If you post your input files or a .tar.gz file of the run, I'll take a look.

Professor Henkelman,

Thank you for looking at this. I have posted .tar.gz files of two runs. The file run4.tgz is the last run with the gamma point only version which converged. The file run5.tgz is the run started from the results of run4 and seemed to give strange behavior after ~320 steps. Please let me know if you need any other information.

I think I've looked at this system before -- it is a remarkable pathway.

So I see a few issues with this path.

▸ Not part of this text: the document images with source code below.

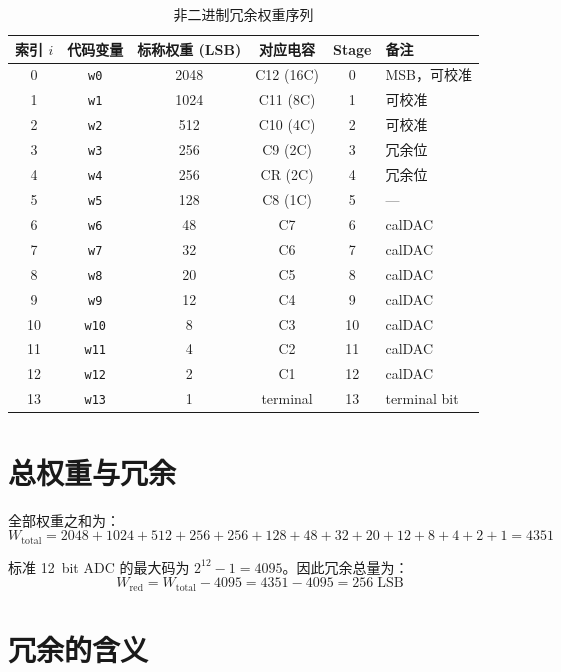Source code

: \documentclass[
  UTF8,
  a4paper,
  11pt,
  oneside,
  fontset=fandol
]{ctexrep}
\newcommand{\code}[1]{\texttt{#1}}
\newcommand{\Wtotal}{W_{\mathrm{total}}}
\newcommand{\Wred}{W_{\mathrm{red}}}
\begin{document}
\begin{table}[H]
\centering
\caption{非二进制冗余权重序列}
\label{tab:weights}
\small
\begin{tabularx}{\textwidth}{c c c c c X}
\toprule
索引 $i$ & 代码变量 & 标称权重 (LSB) & 对应电容 & Stage & 备注 \\
\midrule
0 & \code{w0}  & 2048 & C12 (16C) & 0  & MSB，可校准 \\
1 & \code{w1}  & 1024 & C11 (8C)  & 1  & 可校准 \\
2 & \code{w2}  & 512  & C10 (4C)  & 2  & 可校准 \\
3 & \code{w3}  & 256  & C9 (2C)   & 3  & 冗余位 \\
4 & \code{w4}  & 256  & CR (2C)   & 4  & 冗余位 \\
5 & \code{w5}  & 128  & C8 (1C)   & 5  & --- \\
6 & \code{w6}  & 48   & C7        & 6  & calDAC \\
7 & \code{w7}  & 32   & C6        & 7  & calDAC \\
8 & \code{w8}  & 20   & C5        & 8  & calDAC \\
9 & \code{w9}  & 12   & C4        & 9  & calDAC \\
10 & \code{w10} & 8    & C3        & 10 & calDAC \\
11 & \code{w11} & 4    & C2        & 11 & calDAC \\
12 & \code{w12} & 2    & C1        & 12 & calDAC \\
13 & \code{w13} & 1    & terminal  & 13 & terminal bit \\
\bottomrule
\end{tabularx}
\end{table}

\section{总权重与冗余}

全部权重之和为：
\begin{equation}
\Wtotal = 2048 + 1024 + 512 + 256 + 256 + 128 + 48 + 32 + 20 + 12 + 8 + 4 + 2 + 1 = 4351
\label{eq:wtotal}
\end{equation}

标准 \SI{12}{bit} ADC 的最大码为 $2^{12} - 1 = 4095$。因此冗余总量为：
\begin{equation}
\Wred = \Wtotal - 4095 = 4351 - 4095 = 256 \;\text{LSB}
\label{eq:wred}
\end{equation}

\section{冗余的含义}
\end{document}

First, the initial and final states do not seem to be properly minimized since the neighboring images are lower in energy. It is understandable that this minimization will be difficult since there are soft modes associated with the molecular bending and stiffer modes associated with the Au-Au bonds.

More importantly for convergence, you can see a significant shift between images 2 and 3. This indicates that you have poor resolution of images near the saddle. Specifically, the overall path has large motion of the molecules and yet you see a significant shift of the Au adatom near the climbing image. Without sufficient resolution, the climbing image can oscillate around the saddle without ever being able to converge to it.

So my recommendation is to fully minimize the endpoints and then reconverge using ~8 moving images. That, or start a dimer (min-mode) calculation from your current best-guess at the saddle. The neb2dim.pl script can help with setting this up.